L’incertitude principale c’est bien entendu le financement. A ce jour l’Etat n’a pris aucun engagement ferme et le ministre est resté d’une très grande prudence à
Chabanais sur la garantie du financement des travaux. En fait il n’a pu que déclarer que dans l’affectation des sommes qui seront allouées au Poitou Charente dans le cadre du PDMI qui doit être
annoncé au printemps, la Charente serait très prioritaire. Il a aussi pu confirmer la création d’une taxe pour le transport routier sur les routes nationales et un mode de facturation novateur
qui ferait appel à de la technologie embarquée du type GPS pour mesurer précisément les parcours à taxer. De nombreuses difficultés techniques demeurent parmi lesquelles la nécessaire
harmonisation avec les pays voisins européens qui s’engagent dans la même voie n’est pas la moindre. Le produit attendu pour cette taxe est évalué à ce jour à un milliard d’euro par an. C’est
cinq fois moins que ce que le jeune trader de 31 ans à réussi à faire perdre à la société générale, mais c’est quand même forcément une belle somme. Le problème c’est que le Grenelle prévoit que
ce montant doit être prioritairement affecté aux investissements pour les transports collectifs alternatifs à la route. Comme je l’avais déjà rapporté ici, Patrice Parise, le directeur des
routes, a clairement indiqué aussi devant les membres de la RCEA (route centre Europe atlantique) que les financements traditionnels de la route en France seront aussi à la baisse à la suite du
Grenelle. C’est quand même beaucoup de handicaps pour affecter à la Charente des moyens exceptionnels pour ses routes. Difficile de croire que le reste du pays sera suffisamment solidaire des
charentais pour leur laisser la priorité absolue dans la répartition des enveloppes. Dominique Bussereau a d’ailleurs insisté auprès des parlementaires pour qu’ils le soutiennent dans les futures
négociations avec Bercy.
C’est dans ce contexte que j’ai souhaité repréciser au ministre qu’au-delà de la résolution d’une situation locale dramatique il s’agit de mettre à niveau la route
devenue un formidable corridor incontournable de fret international. J’ai rappelé que c’est aussi pour tenir compte des difficultés budgétaires nationales que nous militions pour la création sur
le chemin le plus court d’un barreau autoroutier entre Roumazières et La Croisière par concession à un opérateur privé.

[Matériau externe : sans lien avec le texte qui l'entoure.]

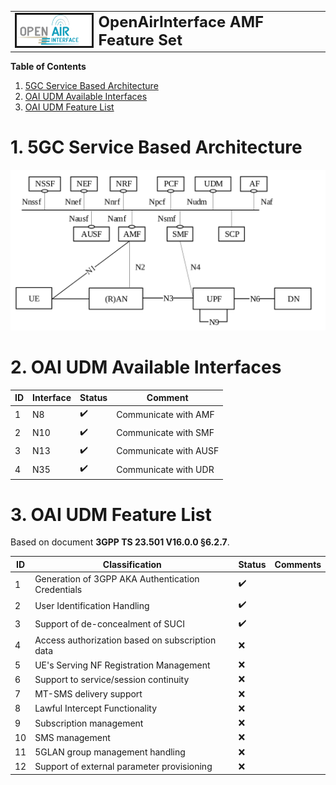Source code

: <table style="border-collapse: collapse; border: none;">
  <tr style="border-collapse: collapse; border: none;">
    <td style="border-collapse: collapse; border: none;">
      <a href="http://www.openairinterface.org/">
         <img src="./images/oai_final_logo.png" alt="" border=3 height=50 width=150>
         </img>
      </a>
    </td>
    <td style="border-collapse: collapse; border: none; vertical-align: center;">
      <b><font size = "5">OpenAirInterface AMF Feature Set</font></b>
    </td>
  </tr>
</table>

**Table of Contents**

1. [5GC Service Based Architecture](#1-5gc-service-based-architecture)
2. [OAI UDM Available Interfaces](#2-oai-udm-available-interfaces)
3. [OAI UDM Feature List](#3-oai-udm-feature-list)

# 1. 5GC Service Based Architecture #

![5GC SBA](./images/5gc_sba.png)

# 2. OAI UDM Available Interfaces #

| **ID** | **Interface** | **Status**         | **Comment**               |
| ------ | ------------- | ------------------ | ------------------------- |
| 1      | N8            | :heavy_check_mark: | Communicate with AMF      |
| 2      | N10           | :heavy_check_mark: | Communicate with SMF      |
| 3      | N13           | :heavy_check_mark: | Communicate with AUSF     |
| 4      | N35           | :heavy_check_mark: | Communicate with UDR      |

# 3. OAI UDM Feature List #

Based on document **3GPP TS 23.501 V16.0.0 §6.2.7**.

| **ID** | **Classification**                                      | **Status**         | **Comments**  |
| ------ | ------------------------------------------------------- | ------------------ |---------------|
| 1      | Generation of 3GPP AKA Authentication Credentials       | :heavy_check_mark: |               |
| 2      | User Identification Handling                            | :heavy_check_mark: |               |
| 3      | Support of de-concealment of SUCI                       | :heavy_check_mark: |               |
| 4      | Access authorization based on subscription data         | :x:                |               |
| 5      | UE's Serving NF Registration Management                 | :x:                |               |
| 6      | Support to service/session continuity                   | :x:                |               |
| 7      | MT-SMS delivery support                                 | :x:                |               |
| 8      | Lawful Intercept Functionality                          | :x:                |               |
| 9      | Subscription management                                 | :x:                |               |
| 10     | SMS management                                          | :x:                |               |
| 11     | 5GLAN group management handling                         | :x:                |               |
| 12     | Support of external parameter provisioning              | :x:                |               |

Dominique Bussereau est alors intervenu pour dire qu’il fallait cesser de rêver parce que le Grenelle venait de mettre un point final au programme autoroutier
français. Et pour ce qui concerne le corridor de fret bien réel c’est du fer et de la mer que doivent venir les allègements de trafic. Ce qui confère une grande probabilité à un retour de la
répartition du trafic des poids lourds dans l’est de la Charente à terme entre la RN141 et la départementale 951 quand les déviations de Saint Claud et de Mézières sur Issoire seront à leur tour
réalisées avec l’argent des contribuables départementaux.
Bon si je résume, Reignac Chevanceaux, Roumazières, Chabanais sont bien considérés comme prioritaires mais dépendent d’enveloppes encore très incertaines à ce jour.
Les échéances peuvent donc une nouvelle fois être plus lointaines que ce que nous espérons. La sécurisation complète de la RN10 au nord d’Angoulême et l’achèvement de la mise à deux fois deux
voies de la RN141 pour les parties non programmées à ce jour sont pour un horizon plus lointain encore. Et c’est toujours une départementale, qui dès que l’arrêté d’interdiction de la Haute
Vienne aura pu être levé, supportera le trafic international de fret qui traverse la Charente. Je me demande si le combat minimum, maintenant que pour les siècles des siècles la création
d’autoroutes en France est enfin terminée, ne doit pas être d’obtenir le reclassement en route nationale de la D951, comme avant.
Enfin peut-être qu’après avoir pleuré en constatant que nous étions le seul département de France à n’avoir pas un seul kilomètre d’autoroute tout en étant traversé
par un trafic relativement immense comparativement aux autres, nous pourrons nous enorgueillir d’être le département le plus conforme à la vision post moderne qui s’impose depuis le Grenelle. Dès
lors que les déplacements en tous genres seront assurés par d’autres moyens que la route et que les autres départements seront balafrés à jamais par ces horribles autoroutes nous serons enfin
enviés de tous pour avoir gardé cette harmonie si précieuse qu’elle fait la jalousie du reste du monde. Nous deviendrons enfin le seul département qui aura eu la chance de ne pas avoir eu à subir
une autoroute.
Trêve de plaisanteries, d’ici là et pour que les arbitrages nous soient favorables nous avons plutôt intérêt à ne pas relâcher la pression et pourquoi pas à
continuer à parler de transformation en autoroute concédée de la RN10 et d’un bout de la RN141 ainsi que la création d’un barreau autoroutier tout neuf entre Roumazières et la Croisière. Comme ça
depuis Paris on percevra mieux les enjeux nationaux et internationaux en Charente. Des fois que la logique intemporelle transcenderait encore un Grenelle de courte vue.